There has been an openly gay umpire, Dave Pallone. But that didn't work out well for him. After he came out to the National League president at the time, he was fired on rumors of an alleged sex ring. A subsequent investigationb proved the allegations were groundless. Pallone claimed he was fired for being gay. Then there was Paul Priore, a clubhouse assistant for the Yankees who said he was taunted and ultimately fired because he was HIV positive.
Let's put it this way. Gayness in MLB is infrequently discussed. No manager or player wants a distraction. I have always felt that outside of the locker room jokes, most people could care less what the guy does in bed if the guy can play the game. Some day we will find out. Baseball survived the wife swapping of Fritz Peterson and Mike Kekich in the midst of a New York Yankees pennant run in the 1970's. It will survive a gay player if he has a good curve or can hit in the clutch.

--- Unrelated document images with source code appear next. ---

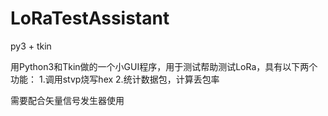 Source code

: # LoRaTestAssistant
py3 + tkin

用Python3和Tkin做的一个小GUI程序，用于测试帮助测试LoRa，具有以下两个功能：
1.调用stvp烧写hex
2.统计数据包，计算丢包率

需要配合矢量信号发生器使用
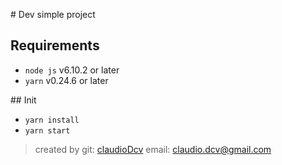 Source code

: # Dev simple project

## Requirements

- `node js` v6.10.2 or later
- `yarn` v0.24.6 or later

## Init
- `yarn install`
- `yarn start`

> created by
> git: [claudioDcv](https://github.com/claudioDcv)
> email: [claudio.dcv@gmail.com](claudio.dcv@gmail.com)
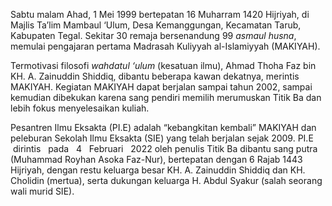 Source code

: Sabtu malam Ahad, 1 Mei 1999 bertepatan 16 Muharram 1420 Hijriyah, di Majlis Ta’lim Mambaul ‘Ulum, Desa Kemanggungan, Kecamatan Tarub, Kabupaten
Tegal.
Sekitar 30 remaja bersenandung 99 *asmaul husna*, memulai pengajaran
pertama Madrasah Kuliyyah al-Islamiyyah (MAKIYAH).

Termotivasi filosofi *wahdatul
‘ulum* (kesatuan ilmu), Ahmad Thoha Faz bin
KH. A. Zainuddin Shiddiq,
dibantu beberapa kawan dekatnya, merintis MAKIYAH. Kegiatan MAKIYAH dapat
berjalan sampai tahun 2002, sampai kemudian dibekukan karena sang pendiri
memilih merumuskan Titik Ba dan lebih fokus menyelesaikan kuliah. 

Pesantren Ilmu Eksakta (PI.E) adalah “kebangkitan kembali” MAKIYAH
dan peleburan Sekolah Ilmu Eksakta (SIE) yang telah berjalan sejak 2009. PI.E   dirintis   pada 
 4 
 Februari 
 2022
oleh penulis Titik Ba dibantu sang putra (Muhammad Royhan Asoka Faz-Nur),
bertepatan dengan 6 Rajab 1443 Hijriyah, dengan restu keluarga besar KH. A.
Zainuddin Shiddiq dan KH. Cholidin (mertua), serta dukungan keluarga H. Abdul
Syakur (salah seorang wali murid SIE).
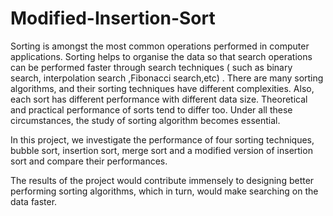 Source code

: #                                              Modified-Insertion-Sort  

Sorting is amongst the most common operations performed in computer applications. Sorting helps to organise the data so that search operations can be performed faster through search techniques ( such as binary search, interpolation search ,Fibonacci search,etc) . There are many sorting algorithms, and their sorting techniques have different complexities. Also, each sort has different performance with different data size. Theoretical and practical performance of sorts tend to differ too. Under all these circumstances, the study of sorting algorithm becomes essential.


In this project, we investigate the performance of four sorting techniques, bubble sort, insertion sort, merge sort and a modified version of insertion sort and compare their performances.


The results of the project would contribute immensely to designing better performing sorting algorithms, which in turn, would make searching on the data faster.
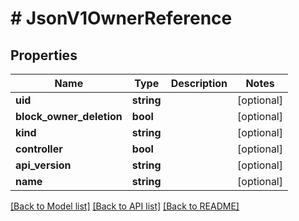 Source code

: # # JsonV1OwnerReference

## Properties

Name | Type | Description | Notes
------------ | ------------- | ------------- | -------------
**uid** | **string** |  | [optional]
**block_owner_deletion** | **bool** |  | [optional]
**kind** | **string** |  | [optional]
**controller** | **bool** |  | [optional]
**api_version** | **string** |  | [optional]
**name** | **string** |  | [optional]

[[Back to Model list]](../../README.md#models) [[Back to API list]](../../README.md#endpoints) [[Back to README]](../../README.md)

While Laura Ricketts' ownership in the Cubs is unique, she is not the partner expected to run the team.Tom Ricketts, chief executive officer of Incapital LLC, a Chicago investment bank will handle that chore. Should be an interesting family. From Omaha, Nebraska, one of the brothers is very conservative, opposes gay marriage and involved with Republican politics as much as Laura is with the Dems. Great Thanksgiving dinners, don't you think?

One of the first teams to ever hold a 'Gay Days' at the ballpark was the Cubs at Wrigley Field, usually in the summer during the Market Days Festival on Halstead Street. Now they really have someone to throw out the first pitch.